==== Data to use
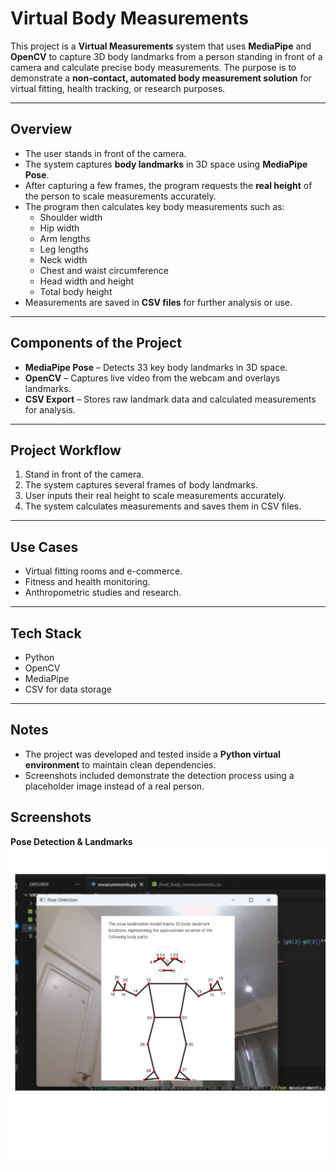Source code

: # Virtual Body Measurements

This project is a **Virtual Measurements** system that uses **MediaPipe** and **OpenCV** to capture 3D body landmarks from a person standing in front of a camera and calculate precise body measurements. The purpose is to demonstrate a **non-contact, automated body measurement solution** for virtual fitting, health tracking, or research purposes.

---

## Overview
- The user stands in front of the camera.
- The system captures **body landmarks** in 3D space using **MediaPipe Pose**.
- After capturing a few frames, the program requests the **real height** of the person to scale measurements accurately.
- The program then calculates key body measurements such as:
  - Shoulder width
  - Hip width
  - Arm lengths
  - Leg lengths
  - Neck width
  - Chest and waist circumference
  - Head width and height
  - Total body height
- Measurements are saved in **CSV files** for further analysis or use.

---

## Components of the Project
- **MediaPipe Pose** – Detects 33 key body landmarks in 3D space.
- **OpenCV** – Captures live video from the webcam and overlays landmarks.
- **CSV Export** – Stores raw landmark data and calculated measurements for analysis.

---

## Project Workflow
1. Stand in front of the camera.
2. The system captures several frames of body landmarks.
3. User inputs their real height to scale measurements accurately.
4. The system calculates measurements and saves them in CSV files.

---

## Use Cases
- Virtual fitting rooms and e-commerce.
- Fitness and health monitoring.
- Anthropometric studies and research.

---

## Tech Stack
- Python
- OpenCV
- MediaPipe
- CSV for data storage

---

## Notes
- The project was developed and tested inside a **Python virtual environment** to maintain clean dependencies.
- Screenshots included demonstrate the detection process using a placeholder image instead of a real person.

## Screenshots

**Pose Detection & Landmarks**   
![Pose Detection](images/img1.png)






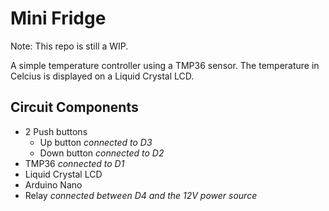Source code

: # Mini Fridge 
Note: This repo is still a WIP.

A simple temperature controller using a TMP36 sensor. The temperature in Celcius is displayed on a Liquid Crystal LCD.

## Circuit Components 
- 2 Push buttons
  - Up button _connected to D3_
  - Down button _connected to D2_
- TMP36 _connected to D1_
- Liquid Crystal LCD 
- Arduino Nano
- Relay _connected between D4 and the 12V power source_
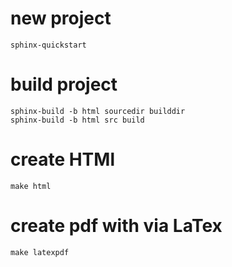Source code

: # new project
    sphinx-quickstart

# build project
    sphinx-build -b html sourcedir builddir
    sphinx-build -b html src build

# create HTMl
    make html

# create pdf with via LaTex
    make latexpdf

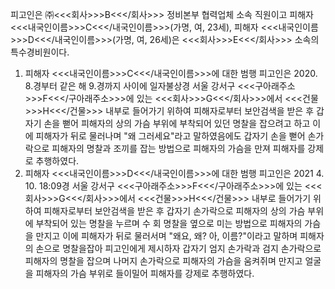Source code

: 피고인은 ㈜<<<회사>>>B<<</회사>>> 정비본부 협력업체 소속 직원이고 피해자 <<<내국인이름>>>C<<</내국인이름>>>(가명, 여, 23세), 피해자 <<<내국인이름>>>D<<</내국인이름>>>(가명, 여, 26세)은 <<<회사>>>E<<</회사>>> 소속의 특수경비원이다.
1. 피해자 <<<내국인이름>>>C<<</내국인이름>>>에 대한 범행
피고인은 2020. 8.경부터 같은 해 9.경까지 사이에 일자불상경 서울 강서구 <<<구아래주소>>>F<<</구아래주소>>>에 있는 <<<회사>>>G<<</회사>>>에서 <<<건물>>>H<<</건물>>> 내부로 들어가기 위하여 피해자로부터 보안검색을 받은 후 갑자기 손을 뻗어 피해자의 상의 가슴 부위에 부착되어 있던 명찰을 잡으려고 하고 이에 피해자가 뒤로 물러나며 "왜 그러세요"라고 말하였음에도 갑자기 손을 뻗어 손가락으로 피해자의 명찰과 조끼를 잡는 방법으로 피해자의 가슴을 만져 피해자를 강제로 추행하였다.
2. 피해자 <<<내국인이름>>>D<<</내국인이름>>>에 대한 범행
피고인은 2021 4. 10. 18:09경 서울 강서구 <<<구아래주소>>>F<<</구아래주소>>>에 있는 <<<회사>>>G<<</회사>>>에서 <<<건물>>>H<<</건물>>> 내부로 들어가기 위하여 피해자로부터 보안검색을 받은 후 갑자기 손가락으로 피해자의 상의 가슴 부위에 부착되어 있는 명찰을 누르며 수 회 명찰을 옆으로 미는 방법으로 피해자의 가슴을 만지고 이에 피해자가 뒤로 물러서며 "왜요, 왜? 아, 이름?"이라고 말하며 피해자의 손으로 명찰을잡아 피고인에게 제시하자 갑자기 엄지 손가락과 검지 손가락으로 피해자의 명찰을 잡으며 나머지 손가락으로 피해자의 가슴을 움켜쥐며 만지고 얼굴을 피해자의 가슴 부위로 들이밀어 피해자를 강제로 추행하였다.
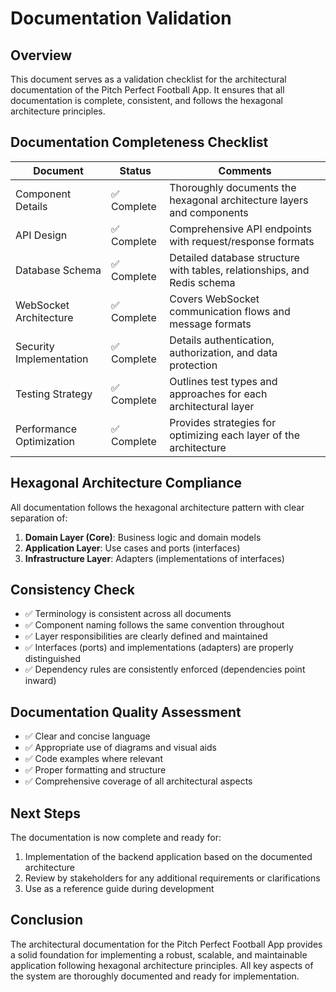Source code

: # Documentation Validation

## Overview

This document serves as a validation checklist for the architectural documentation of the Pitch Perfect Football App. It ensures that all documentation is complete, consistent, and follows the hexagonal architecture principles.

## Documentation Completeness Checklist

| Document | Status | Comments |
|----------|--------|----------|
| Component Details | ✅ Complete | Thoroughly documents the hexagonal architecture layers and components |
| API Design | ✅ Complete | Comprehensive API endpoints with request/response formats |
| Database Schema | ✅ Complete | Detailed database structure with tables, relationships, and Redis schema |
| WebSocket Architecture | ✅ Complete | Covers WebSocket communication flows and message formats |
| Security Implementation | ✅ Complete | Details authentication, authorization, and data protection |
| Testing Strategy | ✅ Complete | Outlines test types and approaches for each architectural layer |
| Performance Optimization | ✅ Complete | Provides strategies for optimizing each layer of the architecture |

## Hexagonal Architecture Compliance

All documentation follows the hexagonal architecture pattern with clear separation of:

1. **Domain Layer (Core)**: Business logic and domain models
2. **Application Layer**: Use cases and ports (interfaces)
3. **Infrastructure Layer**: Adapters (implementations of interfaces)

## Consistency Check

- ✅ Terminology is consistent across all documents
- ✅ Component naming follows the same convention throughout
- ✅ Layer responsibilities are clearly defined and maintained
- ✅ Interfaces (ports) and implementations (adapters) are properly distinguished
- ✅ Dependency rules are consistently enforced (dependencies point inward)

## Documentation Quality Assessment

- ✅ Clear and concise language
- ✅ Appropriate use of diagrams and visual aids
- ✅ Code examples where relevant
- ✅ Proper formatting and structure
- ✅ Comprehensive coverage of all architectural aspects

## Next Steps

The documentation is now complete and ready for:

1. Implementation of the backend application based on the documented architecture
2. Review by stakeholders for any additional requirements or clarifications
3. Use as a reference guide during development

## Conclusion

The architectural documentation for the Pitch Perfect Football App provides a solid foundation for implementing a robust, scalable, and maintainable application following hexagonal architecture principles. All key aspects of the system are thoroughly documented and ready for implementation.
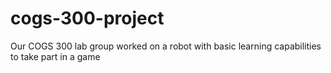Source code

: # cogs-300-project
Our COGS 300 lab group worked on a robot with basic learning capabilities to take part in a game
========
Copy out each line of the material in which the word "space" turns up.

- The system captures **body landmarks** in 3D space using **MediaPipe Pose**.
- **MediaPipe Pose** – Detects 33 key body landmarks in 3D space.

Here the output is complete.